Border Explorer said...

Liberality, we were grateful for that opportunity. Paul's backpacking ability has gotten me to so many places for so little money. I know what you mean with the retirement account worries. Who knows what an economic crash can/will bring? I really hope you'll get your chance to see other lands.

Robert Rouse said...

Crap! In the '70s I did a lot of hitching around the country. I suppose I'm lucky I'm still alive.

Border Explorer said...

No doubt! Mr. B.E. has stories from his youth that curl my hair. No more hitching. This event was an exception; we wouldn't have made dawn at the temple without help.
And, obviously, we weren't nervous about accepting a ride from the cops.

susan said...

Nice to hear from Mr. BE and a wonderful photograph of you.

I always wanted to see the Egyptian Pyramids too but I think I missed the best opportunity - by being born after the turn of the 19th century.

Missy said...

Oh, I'm jealous, too. Maybe one day I will get to see some bits of the world. :)
Guess I'm working on it.

Border Explorer said...

Susan, I can picture you on a camel in that khaki desert gear.
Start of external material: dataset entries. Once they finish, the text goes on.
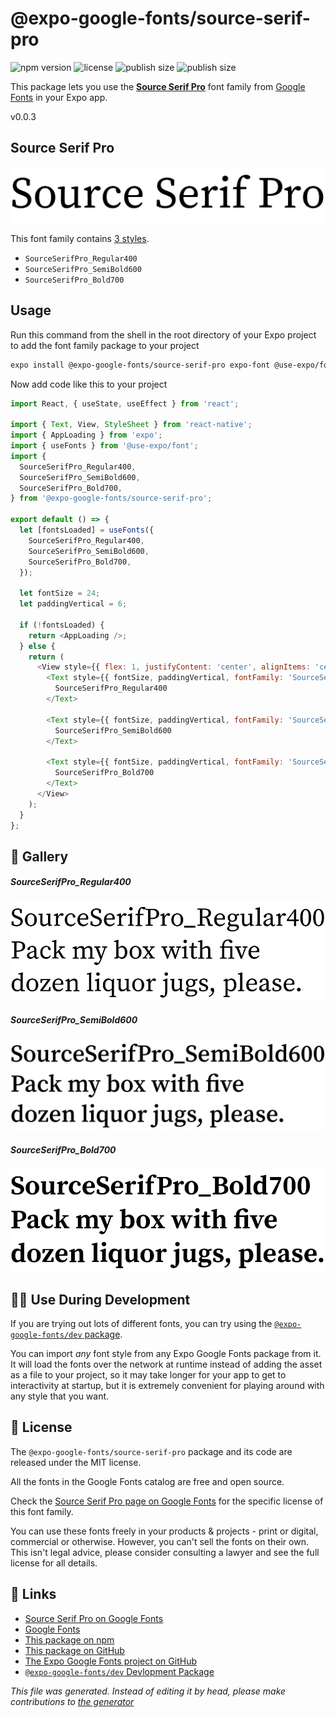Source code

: # @expo-google-fonts/source-serif-pro

![npm version](https://flat.badgen.net/npm/v/@expo-google-fonts/source-serif-pro)
![license](https://flat.badgen.net/github/license/expo/google-fonts)
![publish size](https://flat.badgen.net/packagephobia/install/@expo-google-fonts/source-serif-pro)
![publish size](https://flat.badgen.net/packagephobia/publish/@expo-google-fonts/source-serif-pro)

This package lets you use the [**Source Serif Pro**](https://fonts.google.com/specimen/Source+Serif+Pro) font family from [Google Fonts](https://fonts.google.com/) in your Expo app.

v0.0.3

## Source Serif Pro

![Source Serif Pro](./font-family.png)

This font family contains [3 styles](#gallery).

- `SourceSerifPro_Regular400`
- `SourceSerifPro_SemiBold600`
- `SourceSerifPro_Bold700`

## Usage

Run this command from the shell in the root directory of your Expo project to add the font family package to your project
```sh
expo install @expo-google-fonts/source-serif-pro expo-font @use-expo/font
```

Now add code like this to your project
```js
import React, { useState, useEffect } from 'react';

import { Text, View, StyleSheet } from 'react-native';
import { AppLoading } from 'expo';
import { useFonts } from '@use-expo/font';
import {
  SourceSerifPro_Regular400,
  SourceSerifPro_SemiBold600,
  SourceSerifPro_Bold700,
} from '@expo-google-fonts/source-serif-pro';

export default () => {
  let [fontsLoaded] = useFonts({
    SourceSerifPro_Regular400,
    SourceSerifPro_SemiBold600,
    SourceSerifPro_Bold700,
  });

  let fontSize = 24;
  let paddingVertical = 6;

  if (!fontsLoaded) {
    return <AppLoading />;
  } else {
    return (
      <View style={{ flex: 1, justifyContent: 'center', alignItems: 'center' }}>
        <Text style={{ fontSize, paddingVertical, fontFamily: 'SourceSerifPro_Regular400' }}>
          SourceSerifPro_Regular400
        </Text>

        <Text style={{ fontSize, paddingVertical, fontFamily: 'SourceSerifPro_SemiBold600' }}>
          SourceSerifPro_SemiBold600
        </Text>

        <Text style={{ fontSize, paddingVertical, fontFamily: 'SourceSerifPro_Bold700' }}>
          SourceSerifPro_Bold700
        </Text>
      </View>
    );
  }
};

```

## 🔡 Gallery

##### SourceSerifPro_Regular400
![SourceSerifPro_Regular400](./f87f7b82ba7f18f5fc9e92b9a88f9da0c847cee069182948fc67c6440c888949.ttf.png)

##### SourceSerifPro_SemiBold600
![SourceSerifPro_SemiBold600](./21ba3c9624cb12920db48bb25f0e1db9398acab0031d2ae8f13b8628f4d02740.ttf.png)

##### SourceSerifPro_Bold700
![SourceSerifPro_Bold700](./eb04de6aca072d01a88545fa409c6264d93f9b38f86a0ecd3a00708917085bd8.ttf.png)


## 👩‍💻 Use During Development

If you are trying out lots of different fonts, you can try using the [`@expo-google-fonts/dev` package](https://github.com/expo/google-fonts/tree/master/font-packages/dev#readme).

You can import *any* font style from any Expo Google Fonts package from it. It will load the fonts
over the network at runtime instead of adding the asset as a file to your project, so it may take longer
for your app to get to interactivity at startup, but it is extremely convenient
for playing around with any style that you want.

## 📖 License

The `@expo-google-fonts/source-serif-pro` package and its code are released under the MIT license.

All the fonts in the Google Fonts catalog are free and open source.

Check the [Source Serif Pro page on Google Fonts](https://fonts.google.com/specimen/Source+Serif+Pro) for the specific license of this font family.

You can use these fonts freely in your products & projects - print or digital, commercial or otherwise. However, you can't sell the fonts on their own. This isn't legal advice, please consider consulting a lawyer and see the full license for all details.

## 🔗 Links

- [Source Serif Pro on Google Fonts](https://fonts.google.com/specimen/Source+Serif+Pro)
- [Google Fonts](https://fonts.google.com/)
- [This package on npm](https://www.npmjs.com/package/@expo-google-fonts/source-serif-pro)
- [This package on GitHub](https://github.com/expo/google-fonts/tree/master/font-packages/source-serif-pro)
- [The Expo Google Fonts project on GitHub](https://github.com/expo/google-fonts)
- [`@expo-google-fonts/dev` Devlopment Package](https://github.com/expo/google-fonts/tree/master/font-packages/dev)


*This file was generated. Instead of editing it by head, please make contributions to [the generator](https://github.com/expo/google-fonts/tree/master/packages/generator)*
Missy, let's you and me and Susan head off some day.

Missy said...

Hell! That sounds like a plan!

Ruth Hull Chatlien said...

I enjoyed the story and the photograph. I didn't know about that building with the equinox doorways.

Border Explorer said...

It's lovely. Think it looks like it's wearing a fez?

I can't imagine how they did it.

enigma4ever said...

beautiful post....I wish the best for you with the change of the seasons ...namaste.

Randal Graves said...

Wait, I'm confused. Does this mean you're now the boss of autumn?

I'd love to get down there someday and check out all the Mayan stuff. Groovy story. :)

Border Explorer said...

Thanks, Enigma! "We are never broken." A rich and peaceful fall (esp Nov. 4!)to you, too.

Randal, I'll accept the Boss of Autumn title if that lets me cream the federal fuckwits and put whoever I want in charge.

Blueberry said...

Wow! They just don't build 'em like they used to. It's amazing how cultures have changed, and how such different things are valued when planning construction of something.

We used to hitch-hike all the time in the 60s and 70s. Met some real weird people (and not *good* weird).

Border Explorer said...

Blueberry, what a lovely point on changing values in construction. With "green" energy issues, people do consider the sun more of late.

Do consider a "hitchhiking" post/series(?). I'd love to hear your stories.